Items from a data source
_ _ _

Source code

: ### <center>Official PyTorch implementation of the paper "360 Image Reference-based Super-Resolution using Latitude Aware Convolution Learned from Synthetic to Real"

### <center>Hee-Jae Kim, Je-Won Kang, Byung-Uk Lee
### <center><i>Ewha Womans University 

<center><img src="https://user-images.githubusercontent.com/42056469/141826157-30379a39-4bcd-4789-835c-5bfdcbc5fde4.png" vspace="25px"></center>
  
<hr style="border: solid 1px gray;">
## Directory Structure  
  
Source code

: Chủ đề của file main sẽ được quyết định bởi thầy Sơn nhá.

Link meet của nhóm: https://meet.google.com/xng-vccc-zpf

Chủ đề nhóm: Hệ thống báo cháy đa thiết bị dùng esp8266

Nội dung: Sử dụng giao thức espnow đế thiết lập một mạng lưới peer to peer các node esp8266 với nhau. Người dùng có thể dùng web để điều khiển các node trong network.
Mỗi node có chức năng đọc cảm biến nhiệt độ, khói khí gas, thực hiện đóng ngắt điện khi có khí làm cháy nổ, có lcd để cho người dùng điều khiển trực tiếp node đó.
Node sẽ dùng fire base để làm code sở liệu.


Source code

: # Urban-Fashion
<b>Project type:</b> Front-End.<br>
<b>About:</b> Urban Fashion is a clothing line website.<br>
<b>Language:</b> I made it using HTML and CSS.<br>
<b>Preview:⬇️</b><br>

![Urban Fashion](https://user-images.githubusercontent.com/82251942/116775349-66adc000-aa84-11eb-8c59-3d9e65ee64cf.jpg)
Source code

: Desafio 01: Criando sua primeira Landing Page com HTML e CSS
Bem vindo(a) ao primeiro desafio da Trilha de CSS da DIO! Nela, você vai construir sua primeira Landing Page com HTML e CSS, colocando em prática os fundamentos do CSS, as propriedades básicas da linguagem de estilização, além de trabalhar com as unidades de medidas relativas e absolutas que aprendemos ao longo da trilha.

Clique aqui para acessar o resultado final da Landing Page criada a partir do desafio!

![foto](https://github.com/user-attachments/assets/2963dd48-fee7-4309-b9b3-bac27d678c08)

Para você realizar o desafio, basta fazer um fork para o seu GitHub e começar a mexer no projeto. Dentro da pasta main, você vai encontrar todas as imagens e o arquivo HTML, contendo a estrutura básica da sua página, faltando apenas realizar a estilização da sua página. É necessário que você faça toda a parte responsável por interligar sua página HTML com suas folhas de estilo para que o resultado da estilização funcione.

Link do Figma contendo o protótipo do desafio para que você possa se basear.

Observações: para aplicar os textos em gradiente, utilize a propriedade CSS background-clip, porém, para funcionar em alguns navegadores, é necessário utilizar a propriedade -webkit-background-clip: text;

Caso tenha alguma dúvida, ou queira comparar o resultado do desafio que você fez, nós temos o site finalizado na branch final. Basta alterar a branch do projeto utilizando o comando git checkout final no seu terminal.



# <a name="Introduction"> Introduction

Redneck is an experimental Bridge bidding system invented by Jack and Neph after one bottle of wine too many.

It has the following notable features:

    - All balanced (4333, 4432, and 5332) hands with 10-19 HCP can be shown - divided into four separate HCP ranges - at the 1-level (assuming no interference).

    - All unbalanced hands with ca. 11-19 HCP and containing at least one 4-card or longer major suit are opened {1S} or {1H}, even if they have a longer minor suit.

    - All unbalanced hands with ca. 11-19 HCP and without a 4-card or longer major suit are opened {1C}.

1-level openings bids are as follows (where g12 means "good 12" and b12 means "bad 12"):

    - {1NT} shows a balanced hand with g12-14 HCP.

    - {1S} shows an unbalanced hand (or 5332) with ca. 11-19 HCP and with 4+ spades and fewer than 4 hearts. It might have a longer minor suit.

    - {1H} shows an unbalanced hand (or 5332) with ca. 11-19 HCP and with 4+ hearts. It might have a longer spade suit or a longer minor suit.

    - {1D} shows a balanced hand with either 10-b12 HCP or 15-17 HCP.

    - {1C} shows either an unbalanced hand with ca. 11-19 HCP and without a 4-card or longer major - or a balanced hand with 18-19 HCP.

_ _ _

Task statement> Above are the entries. Quote exactly the lines from the one bearing "with g12-14 HCP." through the one bearing "or a longer minor suit.".

Exercise response>
    - {1NT} shows a balanced hand with g12-14 HCP.

    - {1S} shows an unbalanced hand (or 5332) with ca. 11-19 HCP and with 4+ spades and fewer than 4 hearts. It might have a longer minor suit.

    - {1H} shows an unbalanced hand (or 5332) with ca. 11-19 HCP and with 4+ hearts. It might have a longer spade suit or a longer minor suit.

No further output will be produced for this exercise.